■ **Problem description**
All lines in the records below that hold "Number" are to be shown.

Entries taken from a collection
====

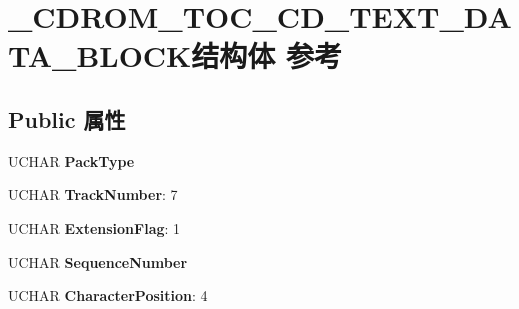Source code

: \hypertarget{struct___c_d_r_o_m___t_o_c___c_d___t_e_x_t___d_a_t_a___b_l_o_c_k}{}\section{\+\_\+\+C\+D\+R\+O\+M\+\_\+\+T\+O\+C\+\_\+\+C\+D\+\_\+\+T\+E\+X\+T\+\_\+\+D\+A\+T\+A\+\_\+\+B\+L\+O\+C\+K结构体 参考}
\label{struct___c_d_r_o_m___t_o_c___c_d___t_e_x_t___d_a_t_a___b_l_o_c_k}
\subsection*{Public 属性}
\begin{DoxyCompactItemize}
\item 
\mbox{\label{struct___c_d_r_o_m___t_o_c___c_d___t_e_x_t___d_a_t_a___b_l_o_c_k_a2cea28293611347ccc761ad3fd516a55}} 
U\+C\+H\+AR {\bfseries Pack\+Type}
\item 
\mbox{\label{struct___c_d_r_o_m___t_o_c___c_d___t_e_x_t___d_a_t_a___b_l_o_c_k_a7c4a536e5331375ee7325da0b7bedd82}} 
U\+C\+H\+AR {\bfseries Track\+Number}\+: 7
\item 
\mbox{\label{struct___c_d_r_o_m___t_o_c___c_d___t_e_x_t___d_a_t_a___b_l_o_c_k_a8c0197d2126d091ee7ca390327f21d30}} 
U\+C\+H\+AR {\bfseries Extension\+Flag}\+: 1
\item 
\mbox{\label{struct___c_d_r_o_m___t_o_c___c_d___t_e_x_t___d_a_t_a___b_l_o_c_k_ab2d55b319646f46c033803f506f92906}} 
U\+C\+H\+AR {\bfseries Sequence\+Number}
\item 
\mbox{\label{struct___c_d_r_o_m___t_o_c___c_d___t_e_x_t___d_a_t_a___b_l_o_c_k_a708bf53f3b60167f90f1f4bd9395088d}} 
U\+C\+H\+AR {\bfseries Character\+Position}\+: 4
\item 
\mbox{\label{struct___c_d_r_o_m___t_o_c___c_d___t_e_x_t___d_a_t_a___b_l_o_c_k_a25f348bb58f243a01a85fc867ccf8edd}} 

\end{DoxyCompactItemize}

====

■ **Solution for this exercise**
U\+C\+H\+AR {\bfseries Track\+Number}\+: 7
U\+C\+H\+AR {\bfseries Sequence\+Number}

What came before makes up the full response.